Closed sammyjava closed 1 year ago
Looks like these "genes" have no subfeatures, and hence have no mRNA/proteins in the fastas. So that's why they didn't get any functional descriptors added (no protein to homologize). I'd say we should probably just yank them, though if they aren't causing any actual problems we could also just let them be. Somewhere there's a GCV that knows about them, but that doesn't mean they should be allowed to bask among the immortals
Well, as this issue states, they are causing problems - blocking loading due to validation failure. So I'll yank 'em and do so in future cases of this situation. Thanks.
Let's not discard them automatically in future- I am comfortable dropping them here since I know for a fact that this gene annotation did not include any non-coding genes, but I think we may have some that do. We'll need to decide how to handle such cases at some point.
Well I can just not load the genes that lack Notes. I can change the validation to a warning rather than an error if it's only a few genes that lack Note (rather than all of them or a large fraction of them).
Let's say up to 100 genes will be allowed to lack Note and will not be loaded into the mine, but will spit out a warning saying how many lack Note; more than 100 will produce an error which aborts the load.
I guess I'm not clear on why a gene without a Note couldn't be loaded into the mine if we thought it was appropriate to have them as non-descript; I thought the validation was basically just to catch situations where we forgot to do our functional annotation at all. I like the idea of having a check, but I don't think we ought to be dropping genes without any review whatsoever.
That's fine, if that's what you want. It's a question of what we call "good" versus "bad" data. Maybe all our data is "bad" so we don't have to worry about it. :) I'll not skip genes that lack Note and I'll allow up to 100 Note-free genes to be loaded. Above that I think we need to ask ourselves why we can't functionally annotate so many supposed genes.
Sounds good. Fun fact: the NCBI annotation of arahy.Tifrunner.gnm1 has >25k genes of biotype snoRNA. Bad!
Unacceptable! In any case, I've implemented this now. Warning on 1-100 genes with no Note, error on >100.
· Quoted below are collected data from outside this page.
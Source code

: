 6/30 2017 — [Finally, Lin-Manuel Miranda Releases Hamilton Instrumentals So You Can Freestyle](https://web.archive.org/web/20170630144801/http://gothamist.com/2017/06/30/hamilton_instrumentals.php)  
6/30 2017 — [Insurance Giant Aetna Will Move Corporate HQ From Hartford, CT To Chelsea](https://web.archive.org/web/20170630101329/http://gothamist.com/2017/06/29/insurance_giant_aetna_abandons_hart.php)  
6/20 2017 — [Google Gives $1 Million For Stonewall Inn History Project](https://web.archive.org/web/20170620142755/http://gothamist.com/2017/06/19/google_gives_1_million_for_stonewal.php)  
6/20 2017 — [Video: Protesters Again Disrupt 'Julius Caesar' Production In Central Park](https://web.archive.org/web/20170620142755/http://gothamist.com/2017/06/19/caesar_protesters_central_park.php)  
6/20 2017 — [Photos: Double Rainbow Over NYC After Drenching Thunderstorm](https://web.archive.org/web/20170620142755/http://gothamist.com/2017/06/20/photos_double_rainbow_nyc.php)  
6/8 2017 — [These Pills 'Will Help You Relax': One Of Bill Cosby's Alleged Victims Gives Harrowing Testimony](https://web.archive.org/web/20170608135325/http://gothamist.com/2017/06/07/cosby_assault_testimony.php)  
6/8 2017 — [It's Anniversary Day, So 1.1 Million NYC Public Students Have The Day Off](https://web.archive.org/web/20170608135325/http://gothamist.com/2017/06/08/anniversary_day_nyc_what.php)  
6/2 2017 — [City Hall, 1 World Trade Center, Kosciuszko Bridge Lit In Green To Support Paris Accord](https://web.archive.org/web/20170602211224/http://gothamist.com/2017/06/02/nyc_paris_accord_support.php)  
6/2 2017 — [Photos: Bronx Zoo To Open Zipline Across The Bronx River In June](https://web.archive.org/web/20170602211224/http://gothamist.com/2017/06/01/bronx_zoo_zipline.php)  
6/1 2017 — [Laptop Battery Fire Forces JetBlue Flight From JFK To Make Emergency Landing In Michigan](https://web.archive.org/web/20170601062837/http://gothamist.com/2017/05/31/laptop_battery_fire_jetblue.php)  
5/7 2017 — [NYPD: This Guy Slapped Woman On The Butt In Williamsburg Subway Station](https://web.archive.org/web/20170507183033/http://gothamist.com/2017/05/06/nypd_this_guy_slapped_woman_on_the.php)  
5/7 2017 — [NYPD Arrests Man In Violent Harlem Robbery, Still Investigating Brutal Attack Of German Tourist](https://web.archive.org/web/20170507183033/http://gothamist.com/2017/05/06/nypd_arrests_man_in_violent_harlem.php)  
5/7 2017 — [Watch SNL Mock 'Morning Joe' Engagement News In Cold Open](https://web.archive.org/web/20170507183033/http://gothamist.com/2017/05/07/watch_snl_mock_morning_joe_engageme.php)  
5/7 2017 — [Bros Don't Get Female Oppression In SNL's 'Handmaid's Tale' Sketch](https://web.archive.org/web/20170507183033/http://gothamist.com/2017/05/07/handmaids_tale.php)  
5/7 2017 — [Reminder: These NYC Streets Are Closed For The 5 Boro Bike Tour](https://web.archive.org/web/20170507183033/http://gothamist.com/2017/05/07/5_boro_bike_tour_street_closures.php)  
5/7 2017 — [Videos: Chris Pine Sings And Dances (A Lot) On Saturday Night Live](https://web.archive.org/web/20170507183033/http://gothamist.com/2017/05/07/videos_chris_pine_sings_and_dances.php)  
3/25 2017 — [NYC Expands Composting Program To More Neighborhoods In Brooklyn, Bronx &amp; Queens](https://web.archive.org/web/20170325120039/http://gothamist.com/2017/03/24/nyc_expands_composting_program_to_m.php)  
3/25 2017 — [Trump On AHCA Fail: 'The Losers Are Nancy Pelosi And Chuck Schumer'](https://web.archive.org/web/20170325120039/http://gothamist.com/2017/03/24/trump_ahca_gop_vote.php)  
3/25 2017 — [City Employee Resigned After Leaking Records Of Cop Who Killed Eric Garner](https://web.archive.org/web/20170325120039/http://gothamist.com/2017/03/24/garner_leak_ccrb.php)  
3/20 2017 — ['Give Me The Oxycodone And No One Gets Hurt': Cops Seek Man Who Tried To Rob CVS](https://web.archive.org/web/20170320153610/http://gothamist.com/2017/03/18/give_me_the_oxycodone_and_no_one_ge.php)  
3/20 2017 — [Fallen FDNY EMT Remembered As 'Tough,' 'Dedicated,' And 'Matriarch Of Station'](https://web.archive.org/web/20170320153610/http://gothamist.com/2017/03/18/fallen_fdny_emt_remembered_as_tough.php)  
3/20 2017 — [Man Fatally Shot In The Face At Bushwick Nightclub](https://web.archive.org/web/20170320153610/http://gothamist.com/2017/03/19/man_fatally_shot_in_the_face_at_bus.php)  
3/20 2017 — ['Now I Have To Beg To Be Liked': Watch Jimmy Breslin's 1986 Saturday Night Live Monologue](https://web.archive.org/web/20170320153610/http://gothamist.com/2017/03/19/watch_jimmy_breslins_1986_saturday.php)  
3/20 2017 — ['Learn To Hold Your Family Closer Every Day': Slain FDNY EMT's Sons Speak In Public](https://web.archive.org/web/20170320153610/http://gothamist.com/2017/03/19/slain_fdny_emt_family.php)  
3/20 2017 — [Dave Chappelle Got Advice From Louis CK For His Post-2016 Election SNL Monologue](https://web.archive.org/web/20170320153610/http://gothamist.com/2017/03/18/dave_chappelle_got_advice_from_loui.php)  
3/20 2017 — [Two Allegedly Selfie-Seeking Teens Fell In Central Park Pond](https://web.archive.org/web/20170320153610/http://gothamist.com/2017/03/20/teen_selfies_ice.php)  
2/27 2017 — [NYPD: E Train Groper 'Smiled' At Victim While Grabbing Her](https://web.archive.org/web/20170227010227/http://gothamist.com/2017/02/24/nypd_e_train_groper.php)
I fixed a validator bug recently that had allowed Note-free genes to be loaded. Now I'm hitting GFFs with genes missing notes. This example has four. They don't have gene family assignments, of course. Shall I just insert some standard Note like "Protein of unknown function" for these? Or do you @adf-ncgr want to revisit them as they turn up? I presume they are simply unknown putative proteins. But I want to continue validating Note since we sometimes get GFFs with a lot of missing Note attributes that should actually be fixed (since I'm the Datastore QA Guy).
(Reminder: I do not require that all gene records have GO terms. I require that at least ONE gene record has GO terms.)